There is general agreement among NERC, the Regional Entities (including the auditors), the NERC entities themselves, the CSPs and other vendors (and even FERC staff members, although they’ll never confirm this for you) that 5-6 years is too long to wait. More and more software and service providers (especially security service providers) are announcing that they will either move exclusively to the cloud in a couple of years, or at least they will freeze development of their on-premises version and just develop new capabilities for the cloud version from now on. There are already impacts to grid security due to this situation. They will only continue to grow, with the result that grid reliability may itself be affected – and “reliability” is NERC’s middle name!

Fortunately, the NERC CTAG is doing more than organizing webinars. We have recently formed a sub-group that is starting to draft at least two NERC CMEP Practice Guides (CMEP stands for Compliance and Monitoring Enforcement Program), one on BCSI use in the cloud and the other on the meaning of “access control and monitoring” in the definition of Electronic Access Control or Monitoring System (EACMS).[ii] CMEP Practice Guides are intended to provide guidance to auditors regarding particular technical subjects; they aren’t meant to be interpretations of the NERC Reliability Standards. There are two auditor-focused NERC ERO committees that need to approve a CMEP Practice Guide, so it’s possible these could be approved in one year (this is just my guess)

I haven’t discussed this with the CTAG yet, but it seems like the issue with low impact systems in the cloud might also be addressed through the CMEP process, so maybe there’s some hope in this matter.

In any case, I don’t think any NERC entity with low impact BES Cyber Systems that are deployed or used in the cloud today should pull them out tomorrow because of what I’ve just written. There’s been no official NERC notification on this subject, and I doubt there will ever be a notification[iii], until the problem is fixed.

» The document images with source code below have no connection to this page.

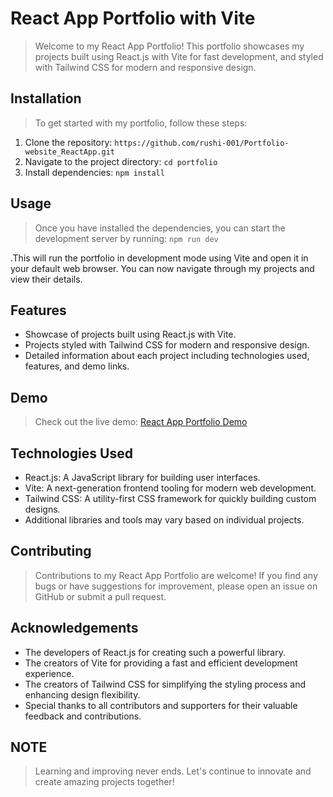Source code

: # React App Portfolio with Vite

> Welcome to my React App Portfolio! This portfolio showcases my projects built using React.js with Vite for fast development, and styled with Tailwind CSS for modern and responsive design.

## Installation

> To get started with my portfolio, follow these steps:

1. Clone the repository: `https://github.com/rushi-001/Portfolio-website_ReactApp.git`
2. Navigate to the project directory: `cd portfolio`
3. Install dependencies: `npm install`

## Usage

> Once you have installed the dependencies, you can start the development server by running: `npm run dev`

.This will run the portfolio in development mode using Vite and open it in your default web browser. You can now navigate through my projects and view their details.

## Features

- Showcase of projects built using React.js with Vite.
- Projects styled with Tailwind CSS for modern and responsive design.
- Detailed information about each project including technologies used, features, and demo links.

## Demo

> Check out the live demo: [React App Portfolio Demo](https://your-portfolio-demo.com)

## Technologies Used

- React.js: A JavaScript library for building user interfaces.
- Vite: A next-generation frontend tooling for modern web development.
- Tailwind CSS: A utility-first CSS framework for quickly building custom designs.
- Additional libraries and tools may vary based on individual projects.

## Contributing

> Contributions to my React App Portfolio are welcome! If you find any bugs or have suggestions for improvement, please open an issue on GitHub or submit a pull request.

## Acknowledgements

- The developers of React.js for creating such a powerful library.
- The creators of Vite for providing a fast and efficient development experience.
- The creators of Tailwind CSS for simplifying the styling process and enhancing design flexibility.
- Special thanks to all contributors and supporters for their valuable feedback and contributions.

## NOTE

> Learning and improving never ends. Let's continue to innovate and create amazing projects together!
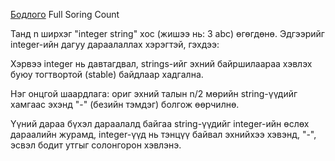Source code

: [Бодлого](https://www.hackerrank.com/challenges/countingsort4/problem?isFullScreen=true) Full Soring Count

Танд n ширхэг "integer string" хос (жишээ нь: 3 abc) өгөгдөнө. Эдгээрийг integer-ийн дагуу дараалаллах хэрэгтэй, гэхдээ:

Хэрвээ integer нь давтагдвал, strings-ийг эхний байршилаараа хэвлэх буюу тогтвортой (stable) байдлаар хадгална.

Нэг онцгой шаардлага: ориг эхний талын n/2 мөрийн string-үүдийг хамгаас эхэнд "-" (безийн тэмдэг) болгож өөрчилнө.

Үүний дараа бүхэл дараалалд байгаа string-үүдийг integer-ийн өслөх дараалийн журамд, integer-үүд нь тэнцүү байвал эхнийхээ хэвэнд, "-", эсвэл бодит утгыг солонгорон хэвлэнэ.
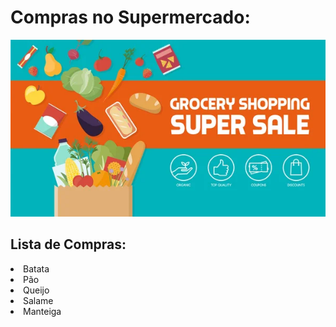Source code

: 
<h1> Compras no Supermercado: </h1>
<p align="center"> <img src="/assets/banner.jpg" alt="lista_sup" /> </p>

## Lista de Compras:
<p>
<table>
<li> Batata</li><li> Pão</li><li> Queijo</li><li> Salame</li><li> Manteiga</li>
</table>
</p>
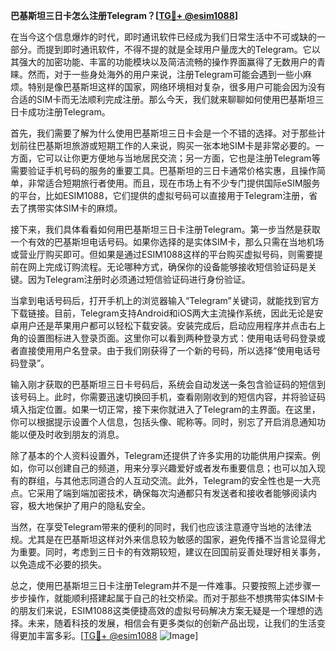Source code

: **巴基斯坦三日卡怎么注册Telegram？[[TG💪+ @esim1088](https://t.me/s/esim1088)]**

在当今这个信息爆炸的时代，即时通讯软件已经成为我们日常生活中不可或缺的一部分。而提到即时通讯软件，不得不提的就是全球用户量庞大的Telegram。它以其强大的加密功能、丰富的功能模块以及简洁流畅的操作界面赢得了无数用户的青睐。然而，对于一些身处海外的用户来说，注册Telegram可能会遇到一些小麻烦。特别是像巴基斯坦这样的国家，网络环境相对复杂，很多用户可能会因为没有合适的SIM卡而无法顺利完成注册。那么今天，我们就来聊聊如何使用巴基斯坦三日卡成功注册Telegram。

首先，我们需要了解为什么使用巴基斯坦三日卡会是一个不错的选择。对于那些计划前往巴基斯坦旅游或短期工作的人来说，购买一张本地SIM卡是非常必要的。一方面，它可以让你更方便地与当地居民交流；另一方面，它也是注册Telegram等需要验证手机号码的服务的重要工具。巴基斯坦的三日卡通常价格实惠，且操作简单，非常适合短期旅行者使用。而且，现在市场上有不少专门提供国际eSIM服务的平台，比如ESIM1088，它们提供的虚拟号码可以直接用于Telegram注册，省去了携带实体SIM卡的麻烦。

接下来，我们具体看看如何用巴基斯坦三日卡注册Telegram。第一步当然是获取一个有效的巴基斯坦电话号码。如果你选择的是实体SIM卡，那么只需在当地机场或营业厅购买即可。但如果是通过ESIM1088这样的平台购买虚拟号码，则需要提前在网上完成订购流程。无论哪种方式，确保你的设备能够接收短信验证码是关键。因为Telegram注册时必须通过短信验证码进行身份验证。

当拿到电话号码后，打开手机上的浏览器输入“Telegram”关键词，就能找到官方下载链接。目前，Telegram支持Android和iOS两大主流操作系统，因此无论是安卓用户还是苹果用户都可以轻松下载安装。安装完成后，启动应用程序并点击右上角的设置图标进入登录页面。这里你可以看到两种登录方式：使用电话号码登录或者直接使用用户名登录。由于我们刚获得了一个新的号码，所以选择“使用电话号码登录”。

输入刚才获取的巴基斯坦三日卡号码后，系统会自动发送一条包含验证码的短信到该号码上。此时，你需要迅速切换回手机，查看刚刚收到的短信内容，并将验证码填入指定位置。如果一切正常，接下来你就进入了Telegram的主界面。在这里，你可以根据提示设置个人信息，包括头像、昵称等。同时，别忘了开启消息通知功能以便及时收到朋友的消息。

除了基本的个人资料设置外，Telegram还提供了许多实用的功能供用户探索。例如，你可以创建自己的频道，用来分享兴趣爱好或者发布重要信息；也可以加入现有的群组，与其他志同道合的人互动交流。此外，Telegram的安全性也是一大亮点。它采用了端到端加密技术，确保每次沟通都只有发送者和接收者能够阅读内容，极大地保护了用户的隐私安全。

当然，在享受Telegram带来的便利的同时，我们也应该注意遵守当地的法律法规。尤其是在巴基斯坦这样对外来信息较为敏感的国家，避免传播不当言论显得尤为重要。同时，考虑到三日卡的有效期较短，建议在回国前妥善处理好相关事务，以免造成不必要的损失。

总之，使用巴基斯坦三日卡注册Telegram并不是一件难事。只要按照上述步骤一步步操作，就能顺利搭建起属于自己的社交桥梁。而对于那些不想携带实体SIM卡的朋友们来说，ESIM1088这类便捷高效的虚拟号码解决方案无疑是一个理想的选择。未来，随着科技的发展，相信会有更多类似的创新产品出现，让我们的生活变得更加丰富多彩。[[TG💪+ @esim1088](https://t.me/s/esim1088) ![Image](https://i.postimg.cc/4NQfJmqS/Snipaste-2025-05-13-00-14-12.png)]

[i] There are other areas of security in which the CSPs have work to do, for instance in vetting third parties who resell their cloud services. The new drafting team for cloud services should focus on those areas. I’m willing to stipulate that the CSPs are doing a good job of patch and configuration management, although there needs to be a way to document that fact without requiring a pointless “audit” of the CSP’s basic security practices.

[ii] A number of cloud based security services are currently not available to medium and high impact NERC entities because auditors believe those services meet the EACMS definition. Even worse, some heavily used security monitoring services that are delivered on premises today have already announced, or will soon, that their regularly updated versions will be delivered exclusively from the cloud. In fact, some services that may be needed to provide internal network security monitoring for CIP-015 compliance (which will be due in 3-4 years; don’t panic yet) may also be out of reach for NERC entities because of the current interpretation of “access monitoring” in the EACMS definition.

[iii] You may be surprised to learn that notification in this blog doesn’t take the place of official NERC notification, despite that fact that NERC almost bought the blog on April 1, 2015.